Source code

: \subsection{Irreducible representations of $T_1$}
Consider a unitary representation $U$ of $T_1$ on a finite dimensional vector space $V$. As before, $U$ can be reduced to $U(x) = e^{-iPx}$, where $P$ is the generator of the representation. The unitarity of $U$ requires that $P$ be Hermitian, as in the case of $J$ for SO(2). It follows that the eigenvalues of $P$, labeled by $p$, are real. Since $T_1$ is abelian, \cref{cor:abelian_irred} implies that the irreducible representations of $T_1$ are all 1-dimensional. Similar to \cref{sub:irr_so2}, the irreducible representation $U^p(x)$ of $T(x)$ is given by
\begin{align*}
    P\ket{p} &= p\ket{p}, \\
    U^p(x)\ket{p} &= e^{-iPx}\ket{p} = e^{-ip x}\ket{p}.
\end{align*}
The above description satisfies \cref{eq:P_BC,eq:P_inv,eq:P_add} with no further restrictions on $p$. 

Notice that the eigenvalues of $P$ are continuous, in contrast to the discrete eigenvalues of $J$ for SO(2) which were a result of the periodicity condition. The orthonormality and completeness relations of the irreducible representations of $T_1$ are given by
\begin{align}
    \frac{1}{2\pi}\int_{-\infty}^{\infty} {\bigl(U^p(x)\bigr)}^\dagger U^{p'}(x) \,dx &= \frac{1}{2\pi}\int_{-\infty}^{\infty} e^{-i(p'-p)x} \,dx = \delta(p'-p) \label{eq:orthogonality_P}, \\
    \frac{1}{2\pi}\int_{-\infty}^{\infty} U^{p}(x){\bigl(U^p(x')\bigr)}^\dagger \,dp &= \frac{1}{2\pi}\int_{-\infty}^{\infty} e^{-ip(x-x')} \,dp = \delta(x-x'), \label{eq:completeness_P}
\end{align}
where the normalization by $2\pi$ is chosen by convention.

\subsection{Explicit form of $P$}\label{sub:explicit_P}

» ACTIVITY: Reproduce all the data word for word.

» ANSWER SECTION:
Source code

: \subsection{Irreducible representations of $T_1$}
Consider a unitary representation $U$ of $T_1$ on a finite dimensional vector space $V$. As before, $U$ can be reduced to $U(x) = e^{-iPx}$, where $P$ is the generator of the representation. The unitarity of $U$ requires that $P$ be Hermitian, as in the case of $J$ for SO(2). It follows that the eigenvalues of $P$, labeled by $p$, are real. Since $T_1$ is abelian, \cref{cor:abelian_irred} implies that the irreducible representations of $T_1$ are all 1-dimensional. Similar to \cref{sub:irr_so2}, the irreducible representation $U^p(x)$ of $T(x)$ is given by
\begin{align*}
    P\ket{p} &= p\ket{p}, \\
    U^p(x)\ket{p} &= e^{-iPx}\ket{p} = e^{-ip x}\ket{p}.
\end{align*}
The above description satisfies \cref{eq:P_BC,eq:P_inv,eq:P_add} with no further restrictions on $p$. 

Notice that the eigenvalues of $P$ are continuous, in contrast to the discrete eigenvalues of $J$ for SO(2) which were a result of the periodicity condition. The orthonormality and completeness relations of the irreducible representations of $T_1$ are given by
\begin{align}
    \frac{1}{2\pi}\int_{-\infty}^{\infty} {\bigl(U^p(x)\bigr)}^\dagger U^{p'}(x) \,dx &= \frac{1}{2\pi}\int_{-\infty}^{\infty} e^{-i(p'-p)x} \,dx = \delta(p'-p) \label{eq:orthogonality_P}, \\
    \frac{1}{2\pi}\int_{-\infty}^{\infty} U^{p}(x){\bigl(U^p(x')\bigr)}^\dagger \,dp &= \frac{1}{2\pi}\int_{-\infty}^{\infty} e^{-ip(x-x')} \,dp = \delta(x-x'), \label{eq:completeness_P}
\end{align}
where the normalization by $2\pi$ is chosen by convention.

\subsection{Explicit form of $P$}\label{sub:explicit_P}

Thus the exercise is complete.